Introduction
Spinal traction is a type of manual therapy in which parts of your spinal column (i.e., your vertebrae) are gently pulled away from each other, which creates a small separation in the joint surfaces between your spinal bones. Spinal traction is a simple and effective healing technique that has been used by chiropractors since the profession’s earliest days to help mobilize spinal joint tissues and promote optimal spine health.
Spinal traction may be particularly helpful in treating cervical and lumbar spine problems and traction therapy may produce even better results when it is used in combination with chiropractic adjustments. According to Dr. David Petersen, author of Chiropractic Technique, traction techniques are believed to assist chiropractic adjustments by relieving joint compression, allowing your spine’s supporting tissues to fully rest, and opening your intervertebral foramina, or the gaps though which your spinal nerve roots - offshoots of your spinal cord - pass.
How it Works
Spinal traction is, in most cases, a painless procedure that may be performed manually (i.e., by your doctor) or mechanically, using a mechanized table or device. Some chiropractors may use a combination of manual and mechanical techniques to achieve specific treatment results. Traction can be static (i.e., without movement) or rhythmic and fast or slow, and it can involve either strong or gentle forces.

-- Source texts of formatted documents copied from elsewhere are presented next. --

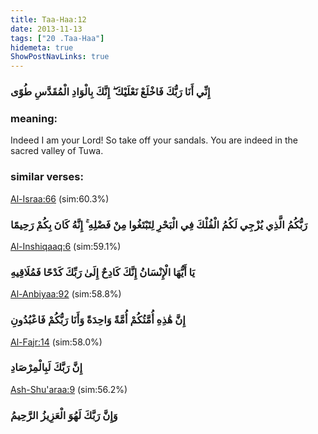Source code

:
 ```yaml
---
title: Taa-Haa:12
date: 2013-11-13
tags: ["20 .Taa-Haa"]
hidemeta: true 
ShowPostNavLinks: true 
---
```

### إِنِّي أَنَا رَبُّكَ فَاخْلَعْ نَعْلَيْكَ ۖ إِنَّكَ بِالْوَادِ الْمُقَدَّسِ طُوًى
### meaning: 
Indeed I am your Lord! So take off your sandals. You are indeed in the sacred valley of Tuwa.
### similar verses: 

[Al-Israa:66](/17/66) (sim:60.3%)

### رَبُّكُمُ الَّذِي يُزْجِي لَكُمُ الْفُلْكَ فِي الْبَحْرِ لِتَبْتَغُوا مِنْ فَضْلِهِ ۚ إِنَّهُ كَانَ بِكُمْ رَحِيمًا

[Al-Inshiqaaq:6](/84/6) (sim:59.1%)

### يَا أَيُّهَا الْإِنْسَانُ إِنَّكَ كَادِحٌ إِلَىٰ رَبِّكَ كَدْحًا فَمُلَاقِيهِ

[Al-Anbiyaa:92](/21/92) (sim:58.8%)

### إِنَّ هَٰذِهِ أُمَّتُكُمْ أُمَّةً وَاحِدَةً وَأَنَا رَبُّكُمْ فَاعْبُدُونِ

[Al-Fajr:14](/89/14) (sim:58.0%)

### إِنَّ رَبَّكَ لَبِالْمِرْصَادِ

[Ash-Shu'araa:9](/26/9) (sim:56.2%)

### وَإِنَّ رَبَّكَ لَهُوَ الْعَزِيزُ الرَّحِيمُ
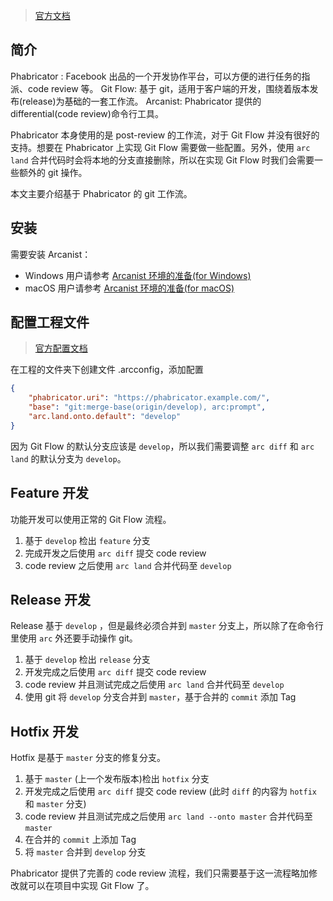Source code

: > [官方文档](https://secure.phabricator.com/book/phabricator/)

## 简介

Phabricator : Facebook 出品的一个开发协作平台，可以方便的进行任务的指派、code review 等。
Git Flow: 基于 git，适用于客户端的开发，围绕着版本发布(release)为基础的一套工作流。
Arcanist: Phabricator 提供的 differential(code review)命令行工具。

Phabricator 本身使用的是 post-review 的工作流，对于 Git Flow 并没有很好的支持。想要在 Phabricator 上实现 Git Flow 需要做一些配置。另外，使用 `arc land` 合并代码时会将本地的分支直接删除，所以在实现 Git Flow 时我们会需要一些额外的 git 操作。

本文主要介绍基于 Phabricator 的 git 工作流。

## 安装

需要安装 Arcanist：

-   Windows 用户请参考 [Arcanist 环境的准备(for Windows)](https://secure.phabricator.com/book/phabricator/article/arcanist_windows/)
-   macOS 用户请参考 [Arcanist 环境的准备(for macOS)](https://github.com/hiblacker/blog-sources/blob/master/articles/%E5%B7%A5%E7%A8%8B%E5%8C%96/Arcanist%E7%8E%AF%E5%A2%83%E6%90%AD%E5%BB%BA%EF%BC%88for%20mac%EF%BC%89.md)

## 配置工程文件

> [官方配置文档](https://secure.phabricator.com/book/phabricator/article/arcanist_new_project/)

在工程的文件夹下创建文件 .arcconfig，添加配置

```json
{
    "phabricator.uri": "https://phabricator.example.com/",
    "base": "git:merge-base(origin/develop), arc:prompt",
    "arc.land.onto.default": "develop"
}
```

因为 Git Flow 的默认分支应该是 `develop`，所以我们需要调整 `arc diff` 和 `arc land` 的默认分支为 `develop`。

## Feature 开发

功能开发可以使用正常的 Git Flow 流程。

1. 基于 `develop` 检出 `feature` 分支
2. 完成开发之后使用 `arc diff` 提交 code review
3. code review 之后使用 `arc land` 合并代码至 `develop`

## Release 开发

Release 基于 `develop` ，但是最终必须合并到 `master` 分支上，所以除了在命令行里使用 `arc` 外还要手动操作 git。

1. 基于 `develop` 检出 `release` 分支
2. 开发完成之后使用 `arc diff` 提交 code review
3. code review 并且测试完成之后使用 `arc land` 合并代码至 `develop`
4. 使用 git 将 `develop` 分支合并到 `master`，基于合并的 `commit` 添加 Tag

## Hotfix 开发

Hotfix 是基于 `master` 分支的修复分支。

1. 基于 `master` (上一个发布版本)检出 `hotfix` 分支
2. 开发完成之后使用 `arc diff` 提交 code review (此时 `diff` 的内容为 `hotfix` 和 `master` 分支)
3. code review 并且测试完成之后使用 `arc land --onto master` 合并代码至 `master`
4. 在合并的 `commit` 上添加 Tag
5. 将 `master` 合并到 `develop` 分支

Phabricator 提供了完善的 code review 流程，我们只需要基于这一流程略加修改就可以在项目中实现 Git Flow 了。
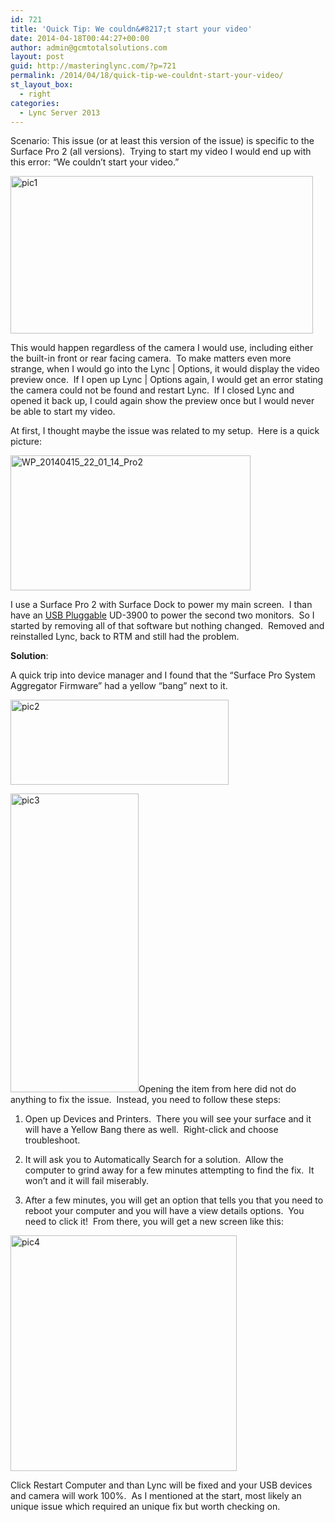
 ```yaml
---
id: 721
title: 'Quick Tip: We couldn&#8217;t start your video'
date: 2014-04-18T00:44:27+00:00
author: admin@gcmtotalsolutions.com
layout: post
guid: http://masteringlync.com/?p=721
permalink: /2014/04/18/quick-tip-we-couldnt-start-your-video/
st_layout_box:
  - right
categories:
  - Lync Server 2013
---
```

Scenario: This issue (or at least this version of the issue) is specific to the Surface Pro 2 (all versions).  Trying to start my video I would end up with this error: &#8220;We couldn&#8217;t start your video.&#8221;

[<img class="alignnone  wp-image-722" alt="pic1" src="https://i0.wp.com/masteringlync.com/files/2014/04/pic11.png?resize=484%2C252&#038;ssl=1" width="484" height="252" srcset="https://i0.wp.com/masteringlync.com/wp-content/uploads/sites/2/2014/04/pic11.png?w=691&ssl=1 691w, https://i0.wp.com/masteringlync.com/wp-content/uploads/sites/2/2014/04/pic11.png?resize=300%2C156&ssl=1 300w" sizes="(max-width: 484px) 100vw, 484px" data-recalc-dims="1" />](https://i0.wp.com/masteringlync.com/files/2014/04/pic11.png)

This would happen regardless of the camera I would use, including either the built-in front or rear facing camera.  To make matters even more strange, when I would go into the Lync | Options, it would display the video preview once.  If I open up Lync | Options again, I would get an error stating the camera could not be found and restart Lync.  If I closed Lync and opened it back up, I could again show the preview once but I would never be able to start my video.

At first, I thought maybe the issue was related to my setup.  Here is a quick picture:

[<img class="alignnone  wp-image-723" alt="WP_20140415_22_01_14_Pro2" src="https://i2.wp.com/masteringlync.gcmtotalsolutions.com/wp-content/uploads/sites/2/2014/04/WP_20140415_22_01_14_Pro2.jpg?resize=384%2C216&#038;ssl=1" width="384" height="216" srcset="https://i2.wp.com/masteringlync.com/wp-content/uploads/sites/2/2014/04/WP_20140415_22_01_14_Pro2.jpg?w=1776&ssl=1 1776w, https://i2.wp.com/masteringlync.com/wp-content/uploads/sites/2/2014/04/WP_20140415_22_01_14_Pro2.jpg?resize=300%2C169&ssl=1 300w, https://i2.wp.com/masteringlync.com/wp-content/uploads/sites/2/2014/04/WP_20140415_22_01_14_Pro2.jpg?resize=768%2C432&ssl=1 768w, https://i2.wp.com/masteringlync.com/wp-content/uploads/sites/2/2014/04/WP_20140415_22_01_14_Pro2.jpg?resize=1024%2C577&ssl=1 1024w, https://i2.wp.com/masteringlync.com/wp-content/uploads/sites/2/2014/04/WP_20140415_22_01_14_Pro2.jpg?w=1600&ssl=1 1600w" sizes="(max-width: 384px) 100vw, 384px" data-recalc-dims="1" />](https://i2.wp.com/masteringlync.gcmtotalsolutions.com/wp-content/uploads/sites/2/2014/04/WP_20140415_22_01_14_Pro2.jpg)

I use a Surface Pro 2 with Surface Dock to power my main screen.  I than have an [USB Pluggable](http://plugable.com/products/ud-3900) UD-3900 to power the second two monitors.  So I started by removing all of that software but nothing changed.  Removed and reinstalled Lync, back to RTM and still had the problem.

**Solution**:

A quick trip into device manager and I found that the &#8220;Surface Pro System Aggregator Firmware&#8221; had a yellow &#8220;bang&#8221; next to it.

[<img class="alignnone  wp-image-724" alt="pic2" src="https://i2.wp.com/masteringlync.com/files/2014/04/pic21.png?resize=349%2C136&#038;ssl=1" width="349" height="136" srcset="https://i2.wp.com/masteringlync.com/wp-content/uploads/sites/2/2014/04/pic21.png?w=436&ssl=1 436w, https://i2.wp.com/masteringlync.com/wp-content/uploads/sites/2/2014/04/pic21.png?resize=300%2C117&ssl=1 300w" sizes="(max-width: 349px) 100vw, 349px" data-recalc-dims="1" />](https://i2.wp.com/masteringlync.com/files/2014/04/pic21.png)

[<img class="alignright size-full wp-image-725" alt="pic3" src="https://i2.wp.com/masteringlync.com/files/2014/04/pic31.png?resize=205%2C478&#038;ssl=1" width="205" height="478" srcset="https://i0.wp.com/masteringlync.com/wp-content/uploads/sites/2/2014/04/pic31.png?w=205&ssl=1 205w, https://i0.wp.com/masteringlync.com/wp-content/uploads/sites/2/2014/04/pic31.png?resize=129%2C300&ssl=1 129w" sizes="(max-width: 205px) 100vw, 205px" data-recalc-dims="1" />](https://i2.wp.com/masteringlync.com/files/2014/04/pic31.png)Opening the item from here did not do anything to fix the issue.  Instead, you need to follow these steps:

1. Open up Devices and Printers.  There you will see your surface and it will have a Yellow Bang there as well.  Right-click and choose troubleshoot.

2. It will ask you to Automatically Search for a solution.  Allow the computer to grind away for a few minutes attempting to find the fix.  It won&#8217;t and it will fail miserably.

3. After a few minutes, you will get an option that tells you that you need to reboot your computer and you will have a view details options.  You need to click it!  From there, you will get a new screen like this:

[<img class="wp-image-726 alignnone" alt="pic4" src="https://i0.wp.com/masteringlync.com/files/2014/04/pic41.png?resize=362%2C377&#038;ssl=1" width="362" height="377" srcset="https://i1.wp.com/masteringlync.com/wp-content/uploads/sites/2/2014/04/pic41.png?w=453&ssl=1 453w, https://i1.wp.com/masteringlync.com/wp-content/uploads/sites/2/2014/04/pic41.png?resize=289%2C300&ssl=1 289w" sizes="(max-width: 362px) 100vw, 362px" data-recalc-dims="1" />](https://i0.wp.com/masteringlync.com/files/2014/04/pic41.png)

Click Restart Computer and than Lync will be fixed and your USB devices and camera will work 100%.  As I mentioned at the start, most likely an unique issue which required an unique fix but worth checking on.

&nbsp;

Spinal traction typically involves three distinct movement phases or grades of movement. The first phase produces little apparent joint gapping, or separation, as only enough traction is applied to match the compressive forces – from your muscles and adhesive internal joint structures – acting on your spinal joints. The second phase produces a tightening in the tissues that surround and protect your joints as “slack” in your joints is taken up. The final phase of spinal traction, which requires more force than the previous two phases, produces a therapeutic stretching effect on the tissues that cross your spinal joints.
Treatment Goals
The principle treatment goal of spinal traction is to create prolonged or intermittent separation of your spinal joints to achieve normal and pain-free spinal ranges of motion (i.e., to be able to bend and twist your spine in all directions without experiencing pain). Other important treatment goals for spinal traction include: decreasing muscle spasms, restoring proper tissue tone and pliability, correcting muscle imbalances, and stabilizing unstable spinal segments.
Effects of Traction
Spinal traction may produce numerous beneficial health effects, notes Peterson, such as therapeutic stretching of the muscles and ligaments that protect your spine, reduced restrictions in your spine’s facet joints (the joints that allow for the greatest range of motion in your spine), increased circulation, or blood flow, to your spine and its supporting structures, and favorable alterations in spinal disc pressures. Other beneficial effects of spinal traction may include pain relief, reduced spinal compression forces, and improved venous and lymphatic flow.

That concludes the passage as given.